Crimen y castigo por Gabriel Regino

El Colapso que viene.

Uno de los derechos más vulnerados en nuestro país es el relativo al acceso a la justicia, entendido como la posibilidad real y efectiva de que los ciudadanos puedan acudir ante los tribunales para resolver las controversias que se generan en sus actividades o con motivo de la disputa de propiedades, entre otras. Cada Estado de la República cuenta con un Poder Judicial que es el responsable de coordinar a jueces y magistrados para que atiendan y resuelvan oportunamente todos los juicios que llegan a presentarse. Hay un adagio que reza: “Justicia retardada, es justicia denegada”.

La desafortunada y constante incidencia delictiva, hace que el ámbito penal sea uno de los más congestionados en cuanto a integración de investigaciones y desahogo de juicios, por la limitación de personal y de infraestructura. De acuerdo con los datos que existen en el Secretariado de Seguridad Pública, anualmente se registran aproximadamente poco más de un millón de denuncias en todo el país, cifra que no se corresponde con el número de sentencias dictadas por los tribunales, lo cual puede obedecer a que el hecho denunciado no era delito, que la denuncia se sigue investigando, que el caso se archivó o que llegando a un juzgado, se libró una orden de aprehensión que no ha sido cumplimentada.

A pesar de esos factores, en México hay más de 200 mil personas privadas de su libertad en espera de sentencia, esto es, son presos sin condena, lo que contraviene los lineamientos internacionales en el tema de administración de justicia. Respecto a las órdenes de aprehensión pendientes por ser ejecutadas, las Fiscalías de los Estados son opacas y no existe una estadística fiable que sea pública, pero se estima que el rezago en esta materia a nivel nacional puede superar los 300 mil mandatos judiciales.

En tiempos de normalidad y con todo y el nuevo sistema de justicia de penal, una carpeta de investigación sin detenido, puede llevarse en su integración de 6 meses o hasta un año por la elevada carga de trabajo que tienen los Ministerios Públicos. Los Tribunales se encuentran rebasados en audiencias y una gran mayoría de ellas inician con retraso porque el Juez a cargo tiene que andar pasando de una Sala a otra y resolver con una rapidez que en ocasiones pugna con la concentración y reflexión que se debe tener en esas diligencias.

Diariamente se promueven más de 500 demandas de amparo indirecto en materia penal en todo el país, donde se reclaman desde órdenes de detención, aprehensión, vinculación a proceso o cualquier acto cometido dentro o fuera de juicio.
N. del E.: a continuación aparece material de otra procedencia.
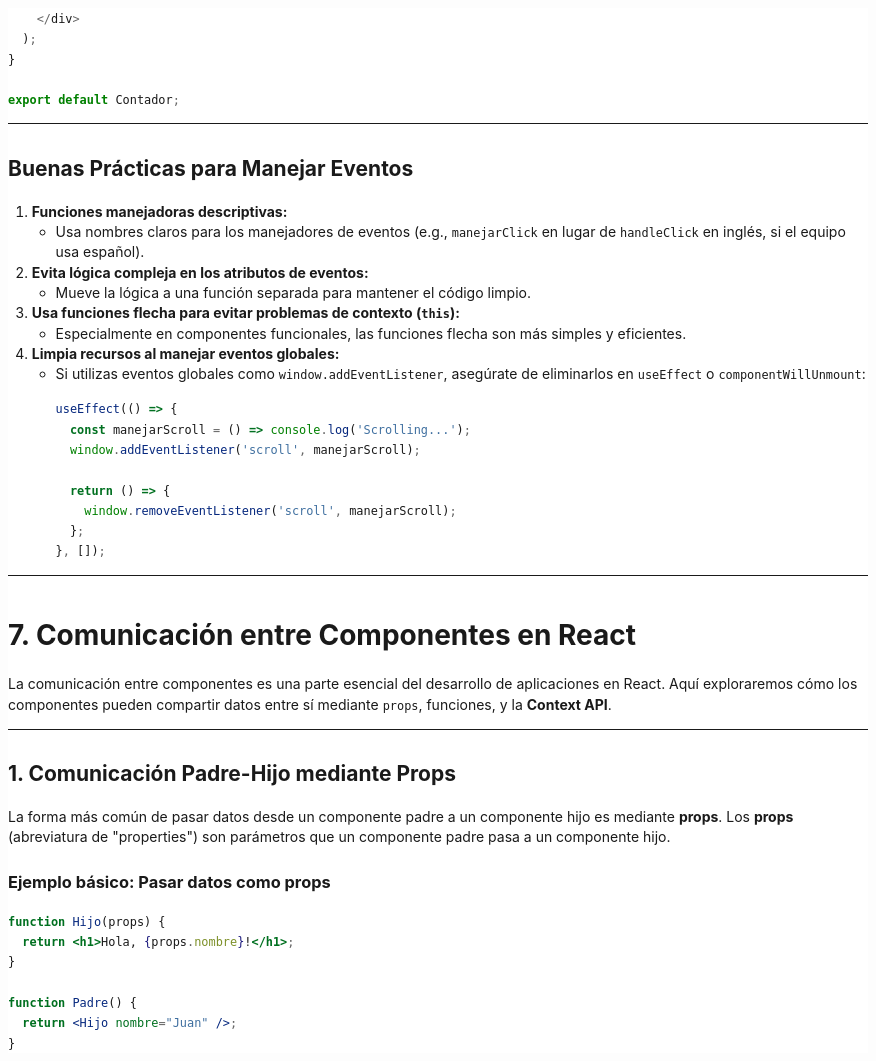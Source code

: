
 ```jsx
    </div>
  );
}

export default Contador;
```

---

## **Buenas Prácticas para Manejar Eventos**

1. **Funciones manejadoras descriptivas:**
   - Usa nombres claros para los manejadores de eventos (e.g., `manejarClick` en lugar de `handleClick` en inglés, si el equipo usa español).
2. **Evita lógica compleja en los atributos de eventos:**
   - Mueve la lógica a una función separada para mantener el código limpio.
3. **Usa funciones flecha para evitar problemas de contexto (`this`):**
   - Especialmente en componentes funcionales, las funciones flecha son más simples y eficientes.
4. **Limpia recursos al manejar eventos globales:**
   - Si utilizas eventos globales como `window.addEventListener`, asegúrate de eliminarlos en `useEffect` o `componentWillUnmount`:
     ```jsx
     useEffect(() => {
       const manejarScroll = () => console.log('Scrolling...');
       window.addEventListener('scroll', manejarScroll);

       return () => {
         window.removeEventListener('scroll', manejarScroll);
       };
     }, []);
     ```

---

# 7. Comunicación entre Componentes en React

La comunicación entre componentes es una parte esencial del desarrollo de aplicaciones en React. Aquí exploraremos cómo los componentes pueden compartir datos entre sí mediante `props`, funciones, y la **Context API**.

---

## **1. Comunicación Padre-Hijo mediante Props**

La forma más común de pasar datos desde un componente padre a un componente hijo es mediante **props**. Los **props** (abreviatura de "properties") son parámetros que un componente padre pasa a un componente hijo.

### **Ejemplo básico: Pasar datos como props**
```jsx
function Hijo(props) {
  return <h1>Hola, {props.nombre}!</h1>;
}

function Padre() {
  return <Hijo nombre="Juan" />;
}
```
Los plazos para que se dicte una sentencia de amparo después de admitida la demanda, puede ser de 4 a 6 meses, aproximadamente.

Desde que se decretó el Estado de Emergencia Sanitaria a finales de marzo de este año, todos los Tribunales frenaron sus actividades. Van más de 60 días sin que se den trámite a escritos, investigaciones, amparos, audiencias, recursos, etc. La mayoría de los Poderes Judiciales padecen de una tecnofobia que los ha dejado atrapados en un pasado conservador donde el pánico a las tecnologías hizo que jamás se actualizaran los sistemas de acceso a los expedientes en línea o a las audiencias virtuales, salvo contadas excepciones como Coahuila, Nuevo León y el Estado de México. Hay entidades federativas, que ni sitio web actualizado tienen.

Si de una interpretación de los datos que diariamente comparte el Gobierno Federal en torno al índice de contagios por COVID, se puede estimar que todo junio será de riesgo (semáforo rojo) podemos adelantar que 90 días de una parálisis colapsaran a México en materia de justicia. Aquí las razones: Miles de audiencias que habrían de celebrarse al final del mes de marzo, han quedado en el limbo. Si todo se reactivara en julio y los sindicatos no exigiesen el respeto a las vacaciones, en ese mes comenzarían apenas a desahogarse las audiencias de marzo, en agosto las de abril, en septiembre las de mayo y en octubre las de junio. Luego entonces, los casos que se se generaron en marzo y abril, podrían ser atendidos en noviembre y diciembre. Todos los casos originados en mayo y de ahí en adelante (7 meses) ocuparían los primeros 7 meses del año 2021 y, los casos del año 2021 se trasladarían al 2022 y así sucesivamente.

El número de personas privadas de su libertad es considerable. Las víctimas que aspiran a justicia también. Hoy la pandemia ha colocado a los Tribunales, en una encrucijada fatal: Su miedo a la modernidad, pondrá en jaque a la gobernabilidad.